Leveraging Patient Generated Data for Improving Patient Care
AMIA is pleased to announce the 5th Annual Student Design Challenge (SDC). In this challenge, we invite teams of graduate students from different scientific disciplines and of various backgrounds to propose creative solutions to a specified problem related to healthcare. We seek novel solutions that incorporate cutting edge computational and interactive technologies and take advantage of the considerable advances in such research areas as biomedical informatics, human-computer interaction, computer science, information visualization, pervasive and ubiquitous computing, among many others. A panel of distinguished members of the AMIA community will review the proposed solutions and select the best proposals based on a number of criteria, including their originality and transformative potential. Eight teams selected as finalists will be asked to attend AMIA Annual Symposium and present their solutions during the AMIA poster session. The top three teams as selected by the SDC panel will be invited to participate in a formal presentation at AMIA.
This year the Student Design Challenge is inviting submissions that focus on leveraging Patient Generated Data for improving patient care. Patient-Generated Data (PGD) has become a focus of increasing attention for both healthcare providers and patients. There is a growing recognition of its potential to provide new insights into individuals’ lives and health outside of the traditional clinical encounters. However, there remain considerable barriers to integrating PGD with Electronic Health Record (EHR) systems, and to using these data to improve patient care. In this challenge, we invite teams of students to envision new ways for integrating PGD with EHR and for using these data to improve clinical decision-making, patient care, and patient-provider communication.

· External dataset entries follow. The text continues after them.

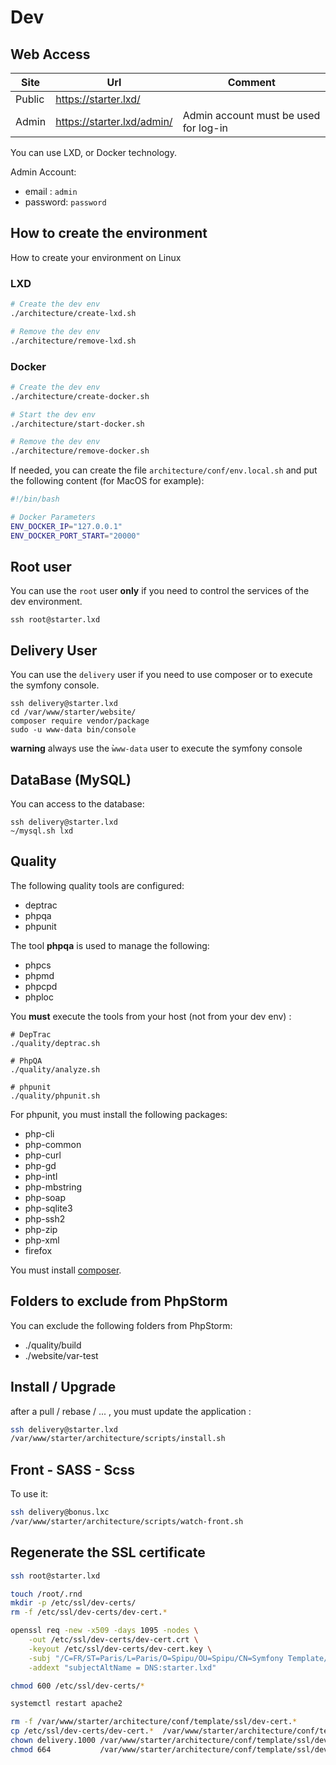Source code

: # Dev

## Web Access

| Site       | Url                         | Comment                               |
|------------|-----------------------------|---------------------------------------|
| Public     | https://starter.lxd/       |                                       | 
| Admin      | https://starter.lxd/admin/ | Admin account must be used for log-in |

You can use LXD, or Docker technology.

Admin Account:

* email : `admin`
* password: `password`

## How to create the environment

How to create your environment on Linux

### LXD

```bash
# Create the dev env
./architecture/create-lxd.sh

# Remove the dev env
./architecture/remove-lxd.sh
```

### Docker

```bash
# Create the dev env
./architecture/create-docker.sh

# Start the dev env
./architecture/start-docker.sh

# Remove the dev env
./architecture/remove-docker.sh
```

If needed, you can create the file `architecture/conf/env.local.sh` and put the following content (for MacOS for example):

```bash
#!/bin/bash

# Docker Parameters
ENV_DOCKER_IP="127.0.0.1"
ENV_DOCKER_PORT_START="20000"
```

## Root user

You can use the `root` user **only** if you need to control the services of the dev environment.

```
ssh root@starter.lxd
```

## Delivery User

You can use the `delivery` user if you need to use composer or to execute the symfony console.

```
ssh delivery@starter.lxd
cd /var/www/starter/website/
composer require vendor/package
sudo -u www-data bin/console
```

**warning** always use the ̀`www-data` user to execute the symfony console

## DataBase (MySQL)

You can access to the database:

```
ssh delivery@starter.lxd
~/mysql.sh lxd
```

## Quality

The following quality tools are configured:

* deptrac
* phpqa
* phpunit

The tool **phpqa** is used to manage the following:

* phpcs
* phpmd
* phpcpd
* phploc

You **must** execute the tools from your host (not from your dev env) :

```
# DepTrac
./quality/deptrac.sh

# PhpQA
./quality/analyze.sh

# phpunit
./quality/phpunit.sh
```

For phpunit, you must install the following packages:

* php-cli
* php-common
* php-curl
* php-gd
* php-intl
* php-mbstring
* php-soap
* php-sqlite3
* php-ssh2
* php-zip
* php-xml
* firefox

You must install [composer](https://getcomposer.org/download/).

## Folders to exclude from PhpStorm

You can exclude the following folders from PhpStorm:

* ./quality/build
* ./website/var-test

## Install / Upgrade

after a pull / rebase / ... , you must update the application :

```bash
ssh delivery@starter.lxd
/var/www/starter/architecture/scripts/install.sh
```

## Front - SASS - Scss

To use it:

```bash
ssh delivery@bonus.lxc
/var/www/starter/architecture/scripts/watch-front.sh
```

## Regenerate the SSL certificate

```bash
ssh root@starter.lxd

touch /root/.rnd
mkdir -p /etc/ssl/dev-certs/
rm -f /etc/ssl/dev-certs/dev-cert.*

openssl req -new -x509 -days 1095 -nodes \
    -out /etc/ssl/dev-certs/dev-cert.crt \
    -keyout /etc/ssl/dev-certs/dev-cert.key \
    -subj "/C=FR/ST=Paris/L=Paris/O=Spipu/OU=Spipu/CN=Symfony Template/" \
    -addext "subjectAltName = DNS:starter.lxd"

chmod 600 /etc/ssl/dev-certs/*

systemctl restart apache2

rm -f /var/www/starter/architecture/conf/template/ssl/dev-cert.*
cp /etc/ssl/dev-certs/dev-cert.*  /var/www/starter/architecture/conf/template/ssl/
chown delivery.1000 /var/www/starter/architecture/conf/template/ssl/dev-cert.*
chmod 664           /var/www/starter/architecture/conf/template/ssl/dev-cert.*
```

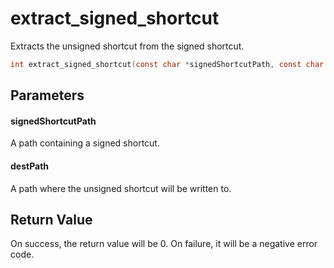 # extract_signed_shortcut
Extracts the unsigned shortcut from the signed shortcut.

```c
int extract_signed_shortcut(const char *signedShortcutPath, const char *destPath);
```

## Parameters

#### signedShortcutPath

A path containing a signed shortcut.

#### destPath

A path where the unsigned shortcut will be written to.

## Return Value

On success, the return value will be 0. On failure, it will be a negative error code.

- August 1, 2017 – proposal submission deadline
- September 1, 2017 – notifications to authors
- September 14, 2017 – final accepted revision submission deadline
Please read the entire Challenge description. If you have any questions about this process, please send an email to email@example.com
The growing popularity of technologies for self-monitoring of health and wellness is leading to a rapid increase in the volume of health data recorded outside of clinical encounters. These data, captured with specialized activity trackers, smart-phone applications, and wearable biosensors can reveal important patterns in individuals’ lifestyle and behaviors, as well as provide a more accurate picture of their health (1). Integrating these data into contemporary EHR can help clinicians incorporate these insights into their decision making and lead to more informed treatment choices. The critical importance of PGD is recognized by the Meaningful Use Program; integration of these data into EHR has been included as one of the Meaningful Use requirements (2,3). However, together with this excitement in regards to PGD, there remain considerable barriers to incorporating PGD into EHR and into clinical work. The high volume of PGD can further exacerbate information overload, disrupt clinical workflows, and increase concerns regarding provider liability (4–8). Moreover, multiple concerns have been raised in regards to reliability and trustworthiness of data generated outside of clinical settings and without clinicians’ supervision. Integrating these data with traditional clinical records may present new challenges to informatics solutions, for example due to differences in resolution and sampling rates. As a result, many healthcare providers are reluctant to incorporate PGD, despite its potential to improve patient care (8,9).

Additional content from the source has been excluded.